** Data for the task follows **

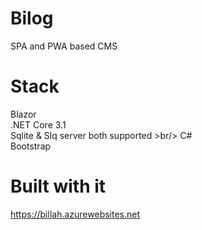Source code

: # Bilog
SPA and PWA based CMS
# Stack
 Blazor <br/>
 .NET Core 3.1 <br/>
 Sqlite & Slq server both supported >br/>
 C# <br/>
 Bootstrap
 
# Built with it
https://billah.azurewebsites.net
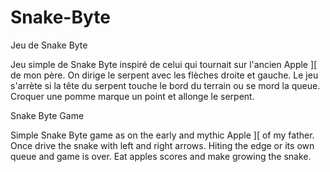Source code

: # Snake-Byte

Jeu de Snake Byte

Jeu simple de Snake Byte inspiré de celui qui tournait sur l'ancien Apple ][ de mon père.
On dirige le serpent avec les flèches droite et gauche. Le jeu s'arrète si la tête du serpent touche le bord du terrain ou se mord la queue.
Croquer une pomme marque un point et allonge le serpent.

Snake Byte Game

Simple Snake Byte game as on the early and mythic Apple ][ of my father.
Once drive the snake with left and right arrows. Hiting the edge or its own queue and game is over.
Eat apples scores and make growing the snake.
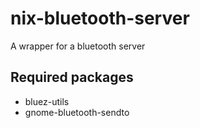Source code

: # nix-bluetooth-server
A wrapper for a bluetooth server

## Required packages

- bluez-utils
- gnome-bluetooth-sendto
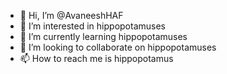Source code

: - 👋 Hi, I’m @AvaneeshHAF
- 👀 I’m interested in hippopotamuses
- 🌱 I’m currently learning hippopotamuses
- 💞️ I’m looking to collaborate on hippopotamuses
- 📫 How to reach me is hippopotamus

<!---
AvaneeshHAF/AvaneeshHAF is a ✨ special ✨ repository because its `README.md` (this file) appears on your GitHub profile.
You can click the Preview link to take a look at your changes.
--->
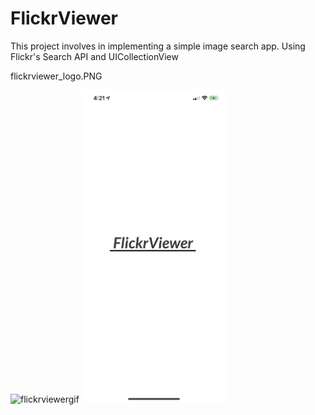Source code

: # FlickrViewer
This project involves in implementing a simple image search app. Using Flickr's Search API and UICollectionView

flickrviewer_logo.PNG

![flickrviewergif](https://user-images.githubusercontent.com/15641201/56233538-22375f00-6038-11e9-99b1-0316c74f9fd5.gif)
<img src="flickrviewer_logo.PNG" height="500">
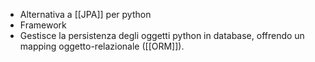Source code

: - Alternativa a [[JPA]] per python
- Framework
- Gestisce la persistenza degli oggetti python in database, offrendo un mapping oggetto-relazionale ([[ORM]]).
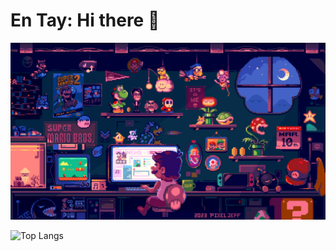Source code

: # En Tay: Hi there 👋

<p align=center>
    <img src="images/mario.gif"/>
</p>

![Top Langs](https://github-readme-stats.vercel.app/api/top-langs/?username=pujangga123&layout=compact)
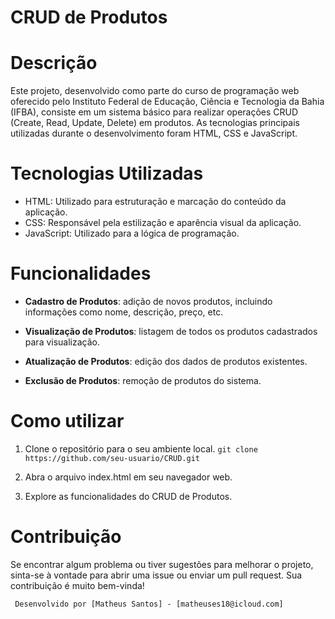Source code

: 
   # CRUD de Produtos


# Descrição
Este projeto, desenvolvido como parte do curso de programação web oferecido pelo Instituto Federal de Educação, Ciência e Tecnologia da Bahia (IFBA), consiste em um sistema básico para realizar operações CRUD (Create, Read, Update, Delete) em produtos. As tecnologias principais utilizadas durante o desenvolvimento foram HTML, CSS e JavaScript.

# Tecnologias Utilizadas
- HTML: Utilizado para estruturação e marcação do conteúdo da aplicação.
- CSS: Responsável pela estilização e aparência visual da aplicação.
- JavaScript: Utilizado para a lógica de programação.

# Funcionalidades
- **Cadastro de Produtos**: adição de novos produtos, incluindo informações como nome, descrição, preço, etc.

- **Visualização de Produtos**: listagem de todos os produtos cadastrados para visualização.

- **Atualização de Produtos**: edição dos dados de produtos existentes.

- **Exclusão de Produtos**: remoção de produtos do sistema.


# Como utilizar

 1. Clone o repositório para o seu ambiente local.
`` git clone https://github.com/seu-usuario/CRUD.git
``
 
 2. Abra o arquivo index.html em seu navegador web.

 3. Explore as funcionalidades do CRUD de Produtos.

# Contribuição
Se encontrar algum problema ou tiver sugestões para melhorar o projeto, sinta-se à vontade para abrir uma issue ou enviar um pull request. Sua contribuição é muito bem-vinda!


`` 
Desenvolvido por [Matheus Santos] - [matheuses18@icloud.com]
``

** End of Data for the task **

Activity: Every line above carrying the word "python" needs to be shown.

Exercise solution:
: - Alternativa a [[JPA]] per python
- Gestisce la persistenza degli oggetti python in database, offrendo un mapping oggetto-relazionale ([[ORM]]).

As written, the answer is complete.